ASSIGNED TASK
Of all the lines below, return only those starting with the line holding "numeric differentiation method" and going on through the line holding "After eliminating $f(x,t)$", exactly as written.

******

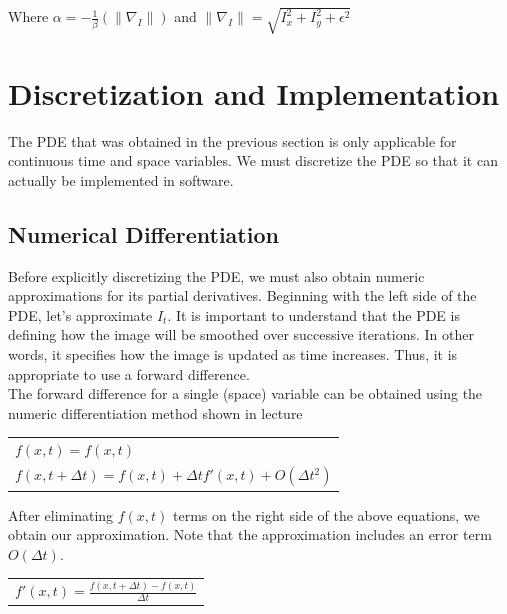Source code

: \documentclass{article}
\begin{document}
    \noindent
    Where $\alpha = -\frac{1}{\beta}(\| \nabla_{I} \|)$ and $\| \nabla_{I} \| = \sqrt{I_{x}^2 + I_{y}^2 + \epsilon^2}$\\



  \newpage
  \section{Discretization and Implementation}
  \noindent
  The PDE that was obtained in the previous section is only applicable for continuous
  time and space variables. We must discretize the PDE so that it can actually be implemented in software.\\

  \subsection{Numerical Differentiation}
  \noindent
  Before explicitly discretizing the PDE, we must also obtain numeric approximations for its partial
  derivatives. Beginning with the left side of the PDE, let's approximate $I_{t}$. 
  It is important to understand that the PDE is defining how the image will be smoothed
  over successive iterations. In other words, it specifies how the image is updated as time increases.
  Thus, it is appropriate to use a forward difference.\\

  \noindent
  The forward difference for a single (space) variable can be obtained using the 
  numeric differentiation method shown in lecture
  \begin{center}
    \begin{tabular}{l}
      \vspace{12pt}
      $f(x,t) = f(x,t)$\\
      $f(x,t+\Delta t) = f(x,t) + \Delta t f'(x,t) + O(\Delta t^2)$\\
    \end{tabular}
  \end{center}

  \noindent
  After eliminating $f(x,t)$ terms on the right side of the above equations,
  we obtain our approximation. Note that the approximation includes an error term $O(\Delta t)$.
  \begin{center}
    \begin{tabular}{l}
      $f'(x,t) = \frac{f(x,t+\Delta t) - f(x,t)}{\Delta t}$\\
    \end{tabular}
  \end{center}
\end{document}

******

COMPLETED EXERCISE
  numeric differentiation method shown in lecture
  \begin{center}
    \begin{tabular}{l}
      \vspace{12pt}
      $f(x,t) = f(x,t)$\\
      $f(x,t+\Delta t) = f(x,t) + \Delta t f'(x,t) + O(\Delta t^2)$\\
    \end{tabular}
  \end{center}

  \noindent
  After eliminating $f(x,t)$ terms on the right side of the above equations,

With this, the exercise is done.